Stored data entries:
★ ★ ★ ★ ★
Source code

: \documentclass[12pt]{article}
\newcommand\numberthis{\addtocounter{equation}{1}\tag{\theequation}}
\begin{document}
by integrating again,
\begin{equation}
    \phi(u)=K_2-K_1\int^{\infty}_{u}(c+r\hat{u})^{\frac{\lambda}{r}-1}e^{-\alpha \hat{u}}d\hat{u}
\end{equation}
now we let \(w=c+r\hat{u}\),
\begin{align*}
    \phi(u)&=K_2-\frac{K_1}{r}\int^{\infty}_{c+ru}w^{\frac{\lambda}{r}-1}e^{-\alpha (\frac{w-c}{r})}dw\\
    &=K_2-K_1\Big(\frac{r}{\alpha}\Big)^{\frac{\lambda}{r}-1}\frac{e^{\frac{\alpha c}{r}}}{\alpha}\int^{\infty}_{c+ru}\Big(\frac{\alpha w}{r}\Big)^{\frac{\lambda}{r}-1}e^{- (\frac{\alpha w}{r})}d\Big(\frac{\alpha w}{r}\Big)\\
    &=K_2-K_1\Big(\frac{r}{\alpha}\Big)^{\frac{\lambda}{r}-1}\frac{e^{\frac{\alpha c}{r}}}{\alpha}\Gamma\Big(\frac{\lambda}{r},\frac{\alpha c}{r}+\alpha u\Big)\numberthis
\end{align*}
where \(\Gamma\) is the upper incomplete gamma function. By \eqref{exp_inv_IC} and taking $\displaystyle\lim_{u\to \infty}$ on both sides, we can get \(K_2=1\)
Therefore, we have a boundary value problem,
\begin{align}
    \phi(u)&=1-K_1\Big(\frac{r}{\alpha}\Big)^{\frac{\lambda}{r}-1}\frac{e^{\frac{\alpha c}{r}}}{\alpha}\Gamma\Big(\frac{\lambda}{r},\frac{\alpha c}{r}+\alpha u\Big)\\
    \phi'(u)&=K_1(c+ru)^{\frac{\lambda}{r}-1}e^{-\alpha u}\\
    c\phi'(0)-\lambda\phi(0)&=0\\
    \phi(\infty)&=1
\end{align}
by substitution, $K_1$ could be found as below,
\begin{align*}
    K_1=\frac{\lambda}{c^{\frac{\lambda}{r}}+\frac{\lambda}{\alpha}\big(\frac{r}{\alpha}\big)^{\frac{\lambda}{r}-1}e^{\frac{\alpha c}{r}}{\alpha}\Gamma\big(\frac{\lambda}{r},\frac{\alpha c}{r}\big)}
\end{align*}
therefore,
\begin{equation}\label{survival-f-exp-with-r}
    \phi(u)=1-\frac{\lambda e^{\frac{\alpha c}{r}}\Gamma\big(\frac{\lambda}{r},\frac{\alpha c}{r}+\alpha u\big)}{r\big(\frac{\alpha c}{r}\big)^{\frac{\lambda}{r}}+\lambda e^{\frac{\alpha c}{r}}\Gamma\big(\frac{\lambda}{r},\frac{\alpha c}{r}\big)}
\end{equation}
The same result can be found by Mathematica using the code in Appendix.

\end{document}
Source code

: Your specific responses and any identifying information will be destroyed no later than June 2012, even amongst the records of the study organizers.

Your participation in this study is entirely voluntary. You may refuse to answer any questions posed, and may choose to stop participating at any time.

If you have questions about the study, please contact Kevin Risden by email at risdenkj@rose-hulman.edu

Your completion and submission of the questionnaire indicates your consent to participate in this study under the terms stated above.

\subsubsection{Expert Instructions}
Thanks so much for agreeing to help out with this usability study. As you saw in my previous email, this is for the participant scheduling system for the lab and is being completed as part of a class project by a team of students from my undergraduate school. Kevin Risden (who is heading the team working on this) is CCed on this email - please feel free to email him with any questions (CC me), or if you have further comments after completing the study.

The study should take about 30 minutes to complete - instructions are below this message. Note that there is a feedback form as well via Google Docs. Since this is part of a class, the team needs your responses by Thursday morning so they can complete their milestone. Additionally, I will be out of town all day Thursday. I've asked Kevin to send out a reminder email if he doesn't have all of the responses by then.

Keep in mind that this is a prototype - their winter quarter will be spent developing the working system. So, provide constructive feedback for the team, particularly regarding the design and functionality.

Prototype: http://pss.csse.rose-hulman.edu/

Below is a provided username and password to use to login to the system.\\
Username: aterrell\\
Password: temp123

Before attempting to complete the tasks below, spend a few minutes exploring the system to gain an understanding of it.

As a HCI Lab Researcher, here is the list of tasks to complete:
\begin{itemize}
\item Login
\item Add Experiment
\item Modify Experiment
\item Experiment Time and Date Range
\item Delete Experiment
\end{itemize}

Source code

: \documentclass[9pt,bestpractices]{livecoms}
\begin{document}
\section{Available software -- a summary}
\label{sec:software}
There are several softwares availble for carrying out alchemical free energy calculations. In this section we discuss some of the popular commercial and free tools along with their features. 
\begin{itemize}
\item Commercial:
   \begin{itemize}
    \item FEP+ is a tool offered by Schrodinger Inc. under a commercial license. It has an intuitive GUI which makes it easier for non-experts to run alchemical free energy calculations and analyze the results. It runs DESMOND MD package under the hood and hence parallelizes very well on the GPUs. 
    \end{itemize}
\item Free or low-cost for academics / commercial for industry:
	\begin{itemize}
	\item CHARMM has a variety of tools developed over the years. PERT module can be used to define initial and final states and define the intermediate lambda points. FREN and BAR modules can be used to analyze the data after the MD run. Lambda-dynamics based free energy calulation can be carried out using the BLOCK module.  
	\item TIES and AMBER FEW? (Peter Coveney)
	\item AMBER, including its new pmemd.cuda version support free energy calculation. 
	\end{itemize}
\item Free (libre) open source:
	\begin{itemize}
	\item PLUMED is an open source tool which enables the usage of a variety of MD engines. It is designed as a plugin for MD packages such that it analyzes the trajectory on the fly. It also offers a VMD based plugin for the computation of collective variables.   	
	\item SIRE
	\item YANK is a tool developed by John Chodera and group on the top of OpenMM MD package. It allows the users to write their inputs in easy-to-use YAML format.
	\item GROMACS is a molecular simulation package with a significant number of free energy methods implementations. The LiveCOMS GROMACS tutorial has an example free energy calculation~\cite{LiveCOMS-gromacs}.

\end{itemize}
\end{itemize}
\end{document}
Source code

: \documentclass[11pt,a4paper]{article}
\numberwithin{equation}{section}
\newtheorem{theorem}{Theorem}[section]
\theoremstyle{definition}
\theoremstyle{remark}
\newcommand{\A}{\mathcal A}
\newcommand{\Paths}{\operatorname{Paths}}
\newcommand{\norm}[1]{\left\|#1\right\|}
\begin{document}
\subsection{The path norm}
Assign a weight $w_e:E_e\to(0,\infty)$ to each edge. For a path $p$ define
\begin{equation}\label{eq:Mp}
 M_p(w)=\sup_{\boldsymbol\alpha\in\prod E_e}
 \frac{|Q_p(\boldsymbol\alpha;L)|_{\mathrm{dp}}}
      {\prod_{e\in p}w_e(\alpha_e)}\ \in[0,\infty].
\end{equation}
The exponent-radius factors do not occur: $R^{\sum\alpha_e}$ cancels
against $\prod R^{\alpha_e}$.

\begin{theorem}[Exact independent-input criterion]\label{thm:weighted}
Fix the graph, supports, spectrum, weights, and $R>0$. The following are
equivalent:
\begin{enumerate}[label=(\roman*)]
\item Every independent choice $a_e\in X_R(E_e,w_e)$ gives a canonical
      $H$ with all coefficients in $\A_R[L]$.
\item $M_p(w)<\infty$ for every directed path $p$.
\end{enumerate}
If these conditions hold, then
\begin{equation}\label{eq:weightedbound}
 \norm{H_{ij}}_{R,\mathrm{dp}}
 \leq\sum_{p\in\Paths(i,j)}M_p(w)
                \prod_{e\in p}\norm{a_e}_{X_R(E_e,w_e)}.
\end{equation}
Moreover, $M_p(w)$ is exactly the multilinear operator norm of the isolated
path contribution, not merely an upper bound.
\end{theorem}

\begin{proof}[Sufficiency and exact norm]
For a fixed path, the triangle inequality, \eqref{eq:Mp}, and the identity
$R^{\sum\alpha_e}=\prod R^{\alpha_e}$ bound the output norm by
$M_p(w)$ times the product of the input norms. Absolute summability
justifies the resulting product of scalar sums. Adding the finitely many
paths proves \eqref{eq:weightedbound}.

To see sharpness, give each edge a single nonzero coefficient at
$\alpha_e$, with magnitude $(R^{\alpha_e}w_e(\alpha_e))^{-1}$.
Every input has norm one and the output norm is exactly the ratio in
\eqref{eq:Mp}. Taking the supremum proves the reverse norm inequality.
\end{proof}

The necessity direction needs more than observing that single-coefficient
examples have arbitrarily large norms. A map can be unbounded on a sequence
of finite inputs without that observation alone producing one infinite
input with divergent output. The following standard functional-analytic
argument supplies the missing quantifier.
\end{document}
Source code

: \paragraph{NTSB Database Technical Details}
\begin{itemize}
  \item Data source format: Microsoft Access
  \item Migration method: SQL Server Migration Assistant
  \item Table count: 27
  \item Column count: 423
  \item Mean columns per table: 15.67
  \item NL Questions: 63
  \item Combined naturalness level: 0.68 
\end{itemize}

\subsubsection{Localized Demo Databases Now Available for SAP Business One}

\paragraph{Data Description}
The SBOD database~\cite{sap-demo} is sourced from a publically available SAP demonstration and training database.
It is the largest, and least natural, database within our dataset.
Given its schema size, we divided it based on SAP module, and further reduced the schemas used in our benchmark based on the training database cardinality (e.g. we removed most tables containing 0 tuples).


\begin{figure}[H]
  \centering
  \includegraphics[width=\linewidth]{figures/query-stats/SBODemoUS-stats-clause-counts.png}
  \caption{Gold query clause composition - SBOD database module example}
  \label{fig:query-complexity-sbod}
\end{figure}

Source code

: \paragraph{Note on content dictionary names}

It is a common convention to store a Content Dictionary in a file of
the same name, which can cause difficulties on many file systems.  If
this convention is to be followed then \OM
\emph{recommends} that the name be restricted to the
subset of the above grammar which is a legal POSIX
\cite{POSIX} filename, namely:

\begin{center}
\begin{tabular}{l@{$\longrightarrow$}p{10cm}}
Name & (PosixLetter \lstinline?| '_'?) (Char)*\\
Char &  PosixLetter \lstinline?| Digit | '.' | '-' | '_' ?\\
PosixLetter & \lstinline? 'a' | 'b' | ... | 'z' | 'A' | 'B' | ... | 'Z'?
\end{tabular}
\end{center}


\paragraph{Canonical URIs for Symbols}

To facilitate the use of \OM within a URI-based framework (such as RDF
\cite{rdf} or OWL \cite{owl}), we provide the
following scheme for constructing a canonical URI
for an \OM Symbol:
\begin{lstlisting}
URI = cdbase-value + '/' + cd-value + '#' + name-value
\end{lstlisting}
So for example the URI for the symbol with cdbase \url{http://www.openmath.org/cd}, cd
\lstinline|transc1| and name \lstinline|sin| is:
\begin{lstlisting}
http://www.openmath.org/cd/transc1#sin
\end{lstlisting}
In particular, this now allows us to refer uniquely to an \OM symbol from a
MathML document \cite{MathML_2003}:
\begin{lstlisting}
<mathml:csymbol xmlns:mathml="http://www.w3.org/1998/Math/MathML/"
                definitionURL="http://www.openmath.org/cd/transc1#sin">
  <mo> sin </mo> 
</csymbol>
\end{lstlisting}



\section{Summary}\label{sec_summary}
★ ★ ★ ★ ★
WHAT THE TASK REQUIRES: If a line in the records holds the string "infty", copy it.

COMPLETED EXERCISE:
    \phi(u)=K_2-K_1\int^{\infty}_{u}(c+r\hat{u})^{\frac{\lambda}{r}-1}e^{-\alpha \hat{u}}d\hat{u}
    \phi(u)&=K_2-\frac{K_1}{r}\int^{\infty}_{c+ru}w^{\frac{\lambda}{r}-1}e^{-\alpha (\frac{w-c}{r})}dw\\
    &=K_2-K_1\Big(\frac{r}{\alpha}\Big)^{\frac{\lambda}{r}-1}\frac{e^{\frac{\alpha c}{r}}}{\alpha}\int^{\infty}_{c+ru}\Big(\frac{\alpha w}{r}\Big)^{\frac{\lambda}{r}-1}e^{- (\frac{\alpha w}{r})}d\Big(\frac{\alpha w}{r}\Big)\\
where \(\Gamma\) is the upper incomplete gamma function. By \eqref{exp_inv_IC} and taking $\displaystyle\lim_{u\to \infty}$ on both sides, we can get \(K_2=1\)
    \phi(\infty)&=1
Assign a weight $w_e:E_e\to(0,\infty)$ to each edge. For a path $p$ define
      {\prod_{e\in p}w_e(\alpha_e)}\ \in[0,\infty].
\item $M_p(w)<\infty$ for every directed path $p$.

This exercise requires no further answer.